Sullivan’s Travels (1941)
Originally published June 20th, 2012
Sullivan’s Travels has an entry in so many Best Of or Top Ten lists that to name them would be ridiculous. With such an aura of legend around it I expected a lot and it delivered! Sullivan’s Travels furthered my love of Veronica Lake (who I grow to enjoy with every film) and convinced me to seek out the rest of Preston Sturges films.
Hollywood producer John Sullivan (Joel McCrea) dreams of making a serious picture about the common man. With that goal in mind, he decides to live the life of a hobo and find out what poverty is truly like. Along the way he meets a failed actress known only as The Girl (Veronica Lake) who decides to join him in his quest. The duo find out the life of the poor is not all it’s cracked up to be and discover love as well.

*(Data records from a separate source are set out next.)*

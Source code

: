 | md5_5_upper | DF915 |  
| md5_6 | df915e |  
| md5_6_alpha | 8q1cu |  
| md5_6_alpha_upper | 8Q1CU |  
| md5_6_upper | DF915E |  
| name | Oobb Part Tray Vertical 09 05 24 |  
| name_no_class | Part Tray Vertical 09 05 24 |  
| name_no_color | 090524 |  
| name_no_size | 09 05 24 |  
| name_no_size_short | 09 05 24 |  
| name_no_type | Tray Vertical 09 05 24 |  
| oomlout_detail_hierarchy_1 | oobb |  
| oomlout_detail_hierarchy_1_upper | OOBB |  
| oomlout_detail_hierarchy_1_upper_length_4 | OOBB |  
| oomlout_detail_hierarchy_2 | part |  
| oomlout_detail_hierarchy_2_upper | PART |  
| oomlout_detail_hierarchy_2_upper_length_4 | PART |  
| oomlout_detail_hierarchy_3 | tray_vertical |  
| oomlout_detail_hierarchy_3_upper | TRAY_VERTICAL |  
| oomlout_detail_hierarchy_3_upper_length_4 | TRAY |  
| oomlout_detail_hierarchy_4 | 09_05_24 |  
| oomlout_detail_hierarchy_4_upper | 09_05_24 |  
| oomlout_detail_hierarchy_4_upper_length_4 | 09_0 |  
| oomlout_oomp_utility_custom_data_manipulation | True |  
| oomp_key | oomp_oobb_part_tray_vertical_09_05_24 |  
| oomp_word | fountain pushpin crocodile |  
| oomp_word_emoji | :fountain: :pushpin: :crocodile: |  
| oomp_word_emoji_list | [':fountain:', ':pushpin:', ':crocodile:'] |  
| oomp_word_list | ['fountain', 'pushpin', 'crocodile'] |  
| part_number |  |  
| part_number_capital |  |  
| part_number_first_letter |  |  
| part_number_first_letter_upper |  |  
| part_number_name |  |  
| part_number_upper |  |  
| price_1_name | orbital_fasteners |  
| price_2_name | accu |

I had shallow reasons for seeking this out. It’s a classic everyone should see, but I was compelled by actress Veronica Lake. I adored her turn as the sly sorceress in I Married A Witch and wanted to see more of the girl with the peekaboo hair (although it saddens me hearing co-star McCrea hated working with her, as did several other co-stars). I’d also decided it was time to see a Preston Sturges film. Between him and Ernst Lubitsch, they’re the two names I keep hearing in the world of classic cinema. Oddly enough, Lake’s character dreams of meeting Lubitsch too, so it’s almost a “kill two birds” type of situation.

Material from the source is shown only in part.